De cette crise était né le roi. De cette crise était né son grand feuilleton, qui promit à ces vies cristallisées sur les réseaux, à cette solitude pourrissante, à cette absence cruelle de destin, la possibilité non pas d’être entendues – car quiconque, aujourd’hui, pouvait être entendu – mais d’être imbriquées et intriquées entre elles. Le feuilleton fit ce pari de former une histoire à travers la vie intime des hommes ; il se présenta, en quelque sorte, comme un pacte social de représentation, une union des points de vue pour faire coïncider l’éparpillement des récits et nourrir une même vision – et ce fut au roi de jouer le rôle de liant entre ces sources narratives et de garantir une cohérence générale, de certifier une satisfaction finale.

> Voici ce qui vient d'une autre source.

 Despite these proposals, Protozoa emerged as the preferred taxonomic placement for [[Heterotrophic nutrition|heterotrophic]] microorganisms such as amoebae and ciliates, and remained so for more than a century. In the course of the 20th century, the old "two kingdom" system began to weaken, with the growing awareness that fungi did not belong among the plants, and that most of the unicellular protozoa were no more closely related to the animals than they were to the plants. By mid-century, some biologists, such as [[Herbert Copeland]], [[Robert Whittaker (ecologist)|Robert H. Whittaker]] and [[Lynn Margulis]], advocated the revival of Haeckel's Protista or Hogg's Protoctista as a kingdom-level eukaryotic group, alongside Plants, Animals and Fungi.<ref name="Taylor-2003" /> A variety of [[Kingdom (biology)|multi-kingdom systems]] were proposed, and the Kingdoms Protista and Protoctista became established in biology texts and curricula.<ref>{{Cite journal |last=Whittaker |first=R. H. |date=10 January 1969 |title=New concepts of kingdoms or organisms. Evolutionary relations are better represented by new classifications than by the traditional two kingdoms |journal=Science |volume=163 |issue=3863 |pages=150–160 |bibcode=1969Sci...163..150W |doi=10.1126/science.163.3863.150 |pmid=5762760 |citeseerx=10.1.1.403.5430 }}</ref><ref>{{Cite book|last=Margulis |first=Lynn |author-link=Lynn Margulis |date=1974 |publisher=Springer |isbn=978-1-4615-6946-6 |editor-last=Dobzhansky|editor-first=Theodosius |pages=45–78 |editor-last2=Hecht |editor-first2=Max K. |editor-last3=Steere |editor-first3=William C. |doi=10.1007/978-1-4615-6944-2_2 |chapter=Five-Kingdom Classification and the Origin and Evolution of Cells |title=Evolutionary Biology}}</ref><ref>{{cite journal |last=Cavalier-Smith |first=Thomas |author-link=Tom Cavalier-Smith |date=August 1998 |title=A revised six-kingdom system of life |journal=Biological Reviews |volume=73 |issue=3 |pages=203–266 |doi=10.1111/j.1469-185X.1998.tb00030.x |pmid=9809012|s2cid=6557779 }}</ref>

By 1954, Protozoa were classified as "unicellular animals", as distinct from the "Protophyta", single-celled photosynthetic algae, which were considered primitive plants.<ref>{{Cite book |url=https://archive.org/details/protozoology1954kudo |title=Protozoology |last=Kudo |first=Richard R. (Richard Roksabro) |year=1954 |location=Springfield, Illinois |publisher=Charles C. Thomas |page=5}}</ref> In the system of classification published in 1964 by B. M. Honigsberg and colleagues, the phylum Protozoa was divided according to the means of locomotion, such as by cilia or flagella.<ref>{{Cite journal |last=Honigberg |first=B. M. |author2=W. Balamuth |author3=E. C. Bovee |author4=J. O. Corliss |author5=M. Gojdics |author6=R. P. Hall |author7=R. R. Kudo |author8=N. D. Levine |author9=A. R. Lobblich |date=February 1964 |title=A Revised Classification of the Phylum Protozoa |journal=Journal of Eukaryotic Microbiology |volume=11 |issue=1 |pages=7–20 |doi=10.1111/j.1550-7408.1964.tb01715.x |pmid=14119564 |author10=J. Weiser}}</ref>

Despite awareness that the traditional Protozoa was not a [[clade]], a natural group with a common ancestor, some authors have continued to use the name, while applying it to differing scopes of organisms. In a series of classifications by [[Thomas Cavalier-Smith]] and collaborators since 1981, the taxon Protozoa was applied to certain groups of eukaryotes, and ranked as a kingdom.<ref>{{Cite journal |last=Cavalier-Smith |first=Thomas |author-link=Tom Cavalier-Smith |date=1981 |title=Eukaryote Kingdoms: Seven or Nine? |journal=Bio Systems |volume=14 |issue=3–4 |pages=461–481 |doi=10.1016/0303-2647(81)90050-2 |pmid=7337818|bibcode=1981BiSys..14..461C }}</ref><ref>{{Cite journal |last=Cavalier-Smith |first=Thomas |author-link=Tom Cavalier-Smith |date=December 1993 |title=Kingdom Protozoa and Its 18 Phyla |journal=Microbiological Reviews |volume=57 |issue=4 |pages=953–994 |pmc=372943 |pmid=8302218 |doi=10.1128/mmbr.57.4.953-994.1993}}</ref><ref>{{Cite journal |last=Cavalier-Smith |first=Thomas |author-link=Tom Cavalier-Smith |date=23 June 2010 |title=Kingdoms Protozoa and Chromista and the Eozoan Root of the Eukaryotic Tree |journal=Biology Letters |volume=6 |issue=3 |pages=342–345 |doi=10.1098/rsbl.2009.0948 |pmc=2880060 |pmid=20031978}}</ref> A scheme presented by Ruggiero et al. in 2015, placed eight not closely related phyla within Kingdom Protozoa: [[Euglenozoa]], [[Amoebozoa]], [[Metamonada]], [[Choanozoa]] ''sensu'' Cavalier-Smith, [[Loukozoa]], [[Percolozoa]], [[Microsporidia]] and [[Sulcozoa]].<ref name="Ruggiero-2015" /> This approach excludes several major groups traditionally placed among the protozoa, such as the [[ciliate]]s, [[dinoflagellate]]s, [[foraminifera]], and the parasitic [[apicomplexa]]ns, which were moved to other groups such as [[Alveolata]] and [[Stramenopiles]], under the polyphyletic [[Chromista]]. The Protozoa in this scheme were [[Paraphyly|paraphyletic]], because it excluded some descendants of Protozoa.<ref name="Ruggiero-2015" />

Au bord du fleuve, dans des décors de West Hollywood et de Beverly Hills qui auraient été subrepticement retravaillés, juste sous notre ligne de perception, par des techniciens familiers de l’expressionnisme allemand ou du gothique terminal de « Gormenghast », les habitants du mirage se confrontent à l’insu de leur plein gré à une poussée invasive de marchandisation fonctionnelle, celle qui découle d’une mort revendiquée de la fiction et d’un essoufflement de la narration, par automatisation – celle entraperçue déjà chez le Philippe Vasset de « Exemplaire de démonstration » ou l’Antoine Bello de « Ada ». Crise de l’écriture, obsolescence de la narration, dissolution de la fiction d’une part, crise de l’identité, de l’intériorité et de la mémoire d’autre part (le Benjamin Fogel de « La transparence selon Irina » n’est pas si loin, et la fonction doublement critique du dessin animé d’enfance, véritable fil rouge de la narration sauvage de « L’empire et l’absence », mériterait une analyse complète en soi) : les âmes en peine, errant entre les statuts non-dits d’artiste, de figurant et de simple badaud, ayant abandonné leur présence mobile comme, à terme, les images fixes de leur psyché la plus intime, sont bien perdues ici – qu’elles le sachent ou non. Prisonnières d’une jouissance obsessionnelle et généralisée de l’instant présent, ouvertes – béantes – à la mise en fantasme (une esthétique politique de l’implant mammaire est l’un des plus terrifiants clins d’œil souterrains de « L’empire et l’absence ») comme horizons ultimes et littéraux des termes même de storytelling et de showrunner, ces âmes seraient-elles déjà mortes ?
Au loin, justement, je peux distinguer Sixtine, perchée sur un arbre, un sein à l’air et des griffures dans le cou, alors qu’une poignée de garçons la supplient de leur accorder une autre audition. Naturellement, un hélicoptère tourne autour d’elle, comme une ombre, non pas protectrice de sa personne mais lui réservant avec tendresse le pire, ici assez éloigné pour que le bruit des hélices n’envahisse pas ses oreilles et que ses cheveux ne soient pas trop soulevés par le vent. Puis, moins obstinés que le roi, les garçons et leurs signaux s’avouent vite défaits et se dispersent, vers le nord de la carte, à l’assaut des derniers tournages, bien déterminés à influencer une histoire avant de laisser la nuit se refermer. L’hélicoptère entame alors sa longue montée dans le ciel tandis que sa caméra, sous le cockpit, pivote en ma direction tel l’index divin de Marsac sur le point, je le sais, de doucement se replier. Désormais suffisamment distancé de la terre ferme, le maître des récits personnels peut s’endormir.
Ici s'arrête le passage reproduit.